Krause Center for Leadership and Ethics
- Established: 2001
- Parent institution: The Citadel
- Director: Col. Tom Clark
- Location: Charleston, South Carolina, U.S. 32°47′43″N 79°57′33″W﻿ / ﻿32.795157°N 79.959068°W
- Website: www.citadel.edu/root/krausecenter

= Krause Center for Leadership and Ethics =

The Krause Center for Leadership and Ethics coordinates the leadership and ethical programs at The Citadel in South Carolina. The Center, established in 2001, oversees the Four-Year Leader Development Model in which all cadets progress through leadership training.

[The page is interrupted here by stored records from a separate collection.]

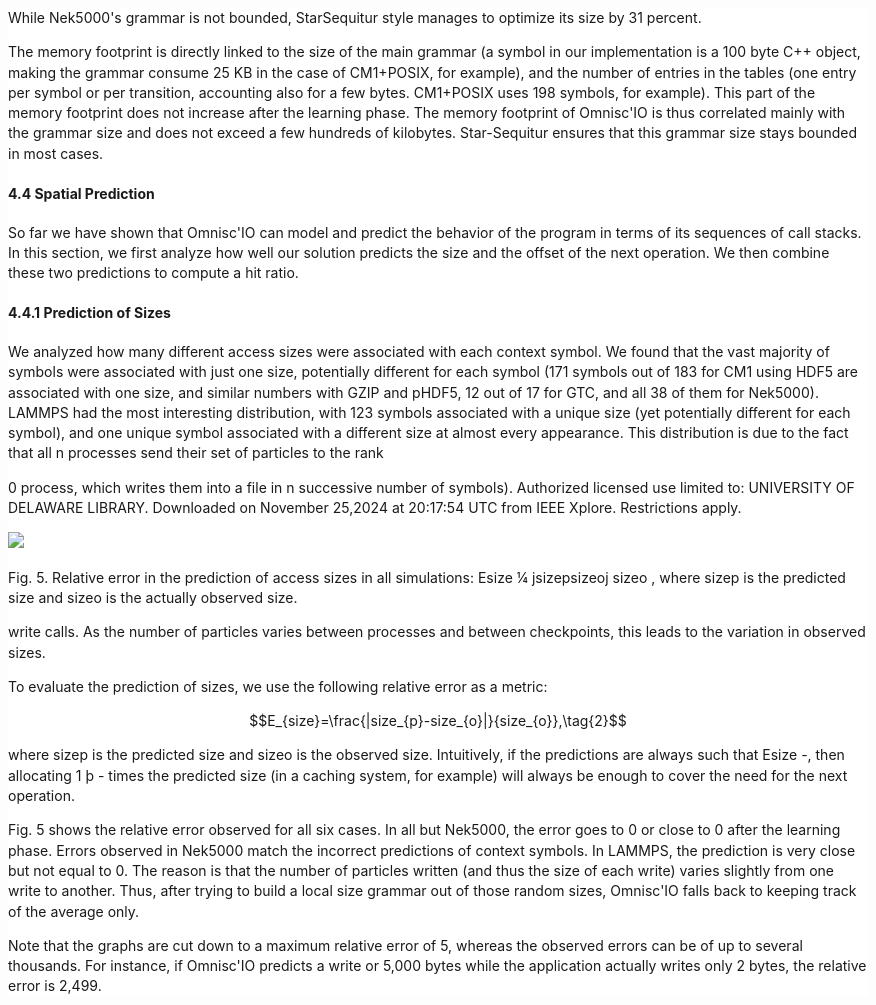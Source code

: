While Nek5000's grammar is not bounded, StarSequitur style manages to optimize its size by 31 percent.

The memory footprint is directly linked to the size of the main grammar (a symbol in our implementation is a 100 byte C++ object, making the grammar consume 25 KB in the case of CM1+POSIX, for example), and the number of entries in the tables (one entry per symbol or per transition, accounting also for a few bytes. CM1+POSIX uses 198 symbols, for example). This part of the memory footprint does not increase after the learning phase. The memory footprint of Omnisc'IO is thus correlated mainly with the grammar size and does not exceed a few hundreds of kilobytes. Star-Sequitur ensures that this grammar size stays bounded in most cases.

#### 4.4 Spatial Prediction

So far we have shown that Omnisc'IO can model and predict the behavior of the program in terms of its sequences of call stacks. In this section, we first analyze how well our solution predicts the size and the offset of the next operation. We then combine these two predictions to compute a hit ratio.

#### 4.4.1 Prediction of Sizes

We analyzed how many different access sizes were associated with each context symbol. We found that the vast majority of symbols were associated with just one size, potentially different for each symbol (171 symbols out of 183 for CM1 using HDF5 are associated with one size, and similar numbers with GZIP and pHDF5, 12 out of 17 for GTC, and all 38 of them for Nek5000). LAMMPS had the most interesting distribution, with 123 symbols associated with a unique size (yet potentially different for each symbol), and one unique symbol associated with a different size at almost every appearance. This distribution is due to the fact that all n processes send their set of particles to the rank

0 process, which writes them into a file in n successive number of symbols). Authorized licensed use limited to: UNIVERSITY OF DELAWARE LIBRARY. Downloaded on November 25,2024 at 20:17:54 UTC from IEEE Xplore. Restrictions apply.

![](_page_9_Figure_1.png)

Fig. 5. Relative error in the prediction of access sizes in all simulations: Esize ¼ jsizepsizeoj sizeo , where sizep is the predicted size and sizeo is the actually observed size.

write calls. As the number of particles varies between processes and between checkpoints, this leads to the variation in observed sizes.

To evaluate the prediction of sizes, we use the following relative error as a metric:

$$E_{size}=\frac{|size_{p}-size_{o}|}{size_{o}},\tag{2}$$

where sizep is the predicted size and sizeo is the observed size. Intuitively, if the predictions are always such that Esize -, then allocating 1 þ - times the predicted size (in a caching system, for example) will always be enough to cover the need for the next operation.

Fig. 5 shows the relative error observed for all six cases. In all but Nek5000, the error goes to 0 or close to 0 after the learning phase. Errors observed in Nek5000 match the incorrect predictions of context symbols. In LAMMPS, the prediction is very close but not equal to 0. The reason is that the number of particles written (and thus the size of each write) varies slightly from one write to another. Thus, after trying to build a local size grammar out of those random sizes, Omnisc'IO falls back to keeping track of the average only.

Note that the graphs are cut down to a maximum relative error of 5, whereas the observed errors can be of up to several thousands. For instance, if Omnisc'IO predicts a write or 5,000 bytes while the application actually writes only 2 bytes, the relative error is 2,499.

The Krause Center currently occupies a building behind Bond Hall, at the corner of Richardson Avenue and Mims Avenue, on The Citadel's Charleston, South Carolina campus.

==History==
In 2001, L. William Krause and his wife donated $2 million to establish the Krause Center, and begin coordinating leadership and ethics training at The Citadel. They later donated an additional $9 million to expand the center and endow the curriculum.

Executive Directors

| Name | Tenure |
|---|---|
| LTC Jeff Weart | 2003–2010 |
| BG Harrison Carter | 2010–2012 |
| Col. Joe Trez | 2012–2015 |
| Col. Tom Clark | 2015–present |

==Programs==
The core function of the Krause Center is the development of principled leaders, in line with The Citadel's mission. For the Corps of Cadets, the Krause Center oversees and implements the Four-Year Leader Model, which provides leadership training and experiences for all cadets. This model consists of courses for each class and specialized experiences, including a Leadership Day of Service and Honor system training.